BEGIN

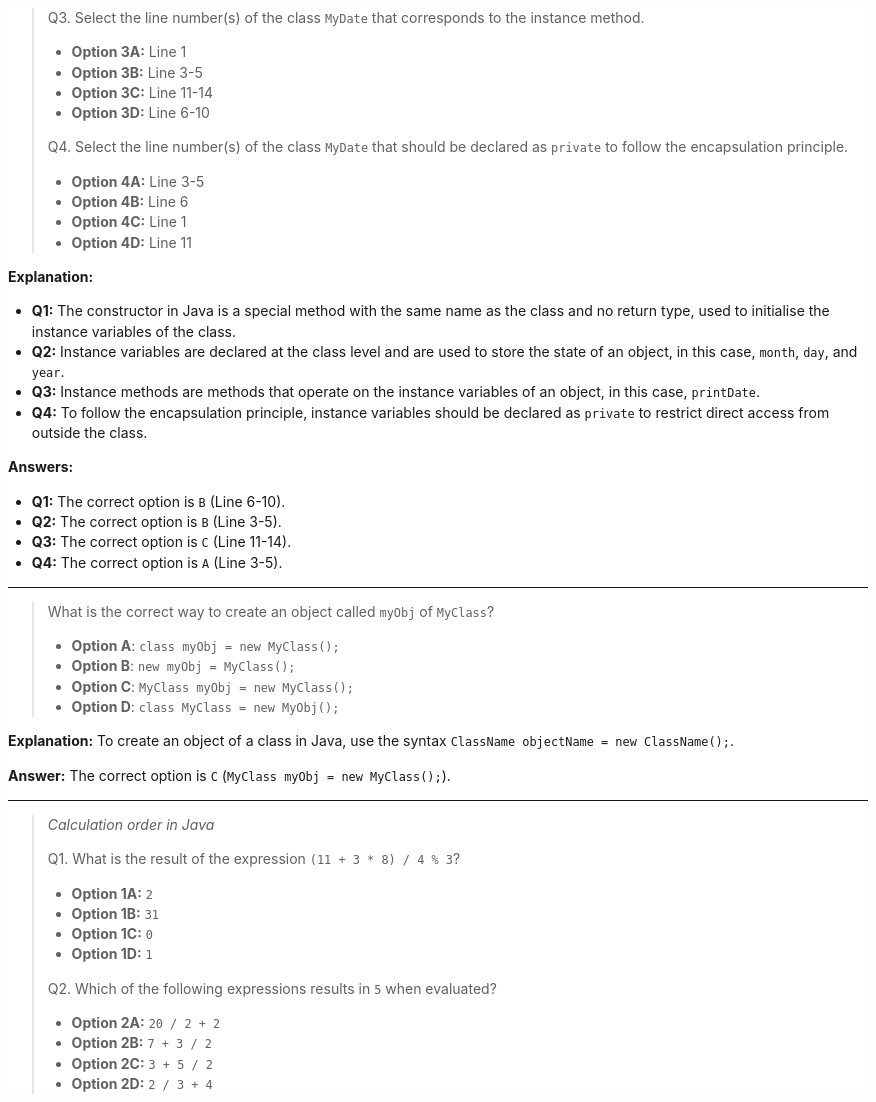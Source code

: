 > Q3. Select the line number(s) of the class `MyDate` that corresponds to the instance method.
>
> - **Option 3A:** Line 1
> - **Option 3B:** Line 3-5
> - **Option 3C:** Line 11-14
> - **Option 3D:** Line 6-10
>
> Q4. Select the line number(s) of the class `MyDate` that should be declared as `private` to follow the encapsulation principle.
>
> - **Option 4A:** Line 3-5
> - **Option 4B:** Line 6
> - **Option 4C:** Line 1
> - **Option 4D:** Line 11

**Explanation:**

- **Q1:** The constructor in Java is a special method with the same name as the class and no return type, used to initialise the instance variables of the class.
- **Q2:** Instance variables are declared at the class level and are used to store the state of an object, in this case, `month`, `day`, and `year`.
- **Q3:** Instance methods are methods that operate on the instance variables of an object, in this case, `printDate`.
- **Q4:** To follow the encapsulation principle, instance variables should be declared as `private` to restrict direct access from outside the class.

**Answers:**

- **Q1:** The correct option is `B` (Line 6-10).
- **Q2:** The correct option is `B` (Line 3-5).
- **Q3:** The correct option is `C` (Line 11-14).
- **Q4:** The correct option is `A` (Line 3-5).

---

> What is the correct way to create an object called `myObj` of `MyClass`?
>
> - **Option A**: `class myObj = new MyClass();`
> - **Option B**: `new myObj = MyClass();`
> - **Option C**: `MyClass myObj = new MyClass();`
> - **Option D**: `class MyClass = new MyObj();`

**Explanation:** To create an object of a class in Java, use the syntax `ClassName objectName = new ClassName();`.

**Answer:** The correct option is `C` (`MyClass myObj = new MyClass();`).

---

> *Calculation order in Java*
>
> Q1. What is the result of the expression `(11 + 3 * 8) / 4 % 3`?
>
> - **Option 1A:** `2`
> - **Option 1B:** `31`
> - **Option 1C:** `0`
> - **Option 1D:** `1`
>
> Q2. Which of the following expressions results in `5` when evaluated?
>
> - **Option 2A:** `20 / 2 + 2`
> - **Option 2B:** `7 + 3 / 2`
> - **Option 2C:** `3 + 5 / 2`
> - **Option 2D:** `2 / 3 + 4`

END

WORK REQUEST: Return all the data exactly, and keep the pictures out.

FINISHED TASK:
Source code

: > Q3. Select the line number(s) of the class `MyDate` that corresponds to the instance method.
>
> - **Option 3A:** Line 1
> - **Option 3B:** Line 3-5
> - **Option 3C:** Line 11-14
> - **Option 3D:** Line 6-10
>
> Q4. Select the line number(s) of the class `MyDate` that should be declared as `private` to follow the encapsulation principle.
>
> - **Option 4A:** Line 3-5
> - **Option 4B:** Line 6
> - **Option 4C:** Line 1
> - **Option 4D:** Line 11

**Explanation:**

- **Q1:** The constructor in Java is a special method with the same name as the class and no return type, used to initialise the instance variables of the class.
- **Q2:** Instance variables are declared at the class level and are used to store the state of an object, in this case, `month`, `day`, and `year`.
- **Q3:** Instance methods are methods that operate on the instance variables of an object, in this case, `printDate`.
- **Q4:** To follow the encapsulation principle, instance variables should be declared as `private` to restrict direct access from outside the class.

**Answers:**

- **Q1:** The correct option is `B` (Line 6-10).
- **Q2:** The correct option is `B` (Line 3-5).
- **Q3:** The correct option is `C` (Line 11-14).
- **Q4:** The correct option is `A` (Line 3-5).

---

> What is the correct way to create an object called `myObj` of `MyClass`?
>
> - **Option A**: `class myObj = new MyClass();`
> - **Option B**: `new myObj = MyClass();`
> - **Option C**: `MyClass myObj = new MyClass();`
> - **Option D**: `class MyClass = new MyObj();`

**Explanation:** To create an object of a class in Java, use the syntax `ClassName objectName = new ClassName();`.

**Answer:** The correct option is `C` (`MyClass myObj = new MyClass();`).

---

> *Calculation order in Java*
>
> Q1. What is the result of the expression `(11 + 3 * 8) / 4 % 3`?
>
> - **Option 1A:** `2`
> - **Option 1B:** `31`
> - **Option 1C:** `0`
> - **Option 1D:** `1`
>
> Q2. Which of the following expressions results in `5` when evaluated?
>
> - **Option 2A:** `20 / 2 + 2`
> - **Option 2B:** `7 + 3 / 2`
> - **Option 2C:** `3 + 5 / 2`
> - **Option 2D:** `2 / 3 + 4`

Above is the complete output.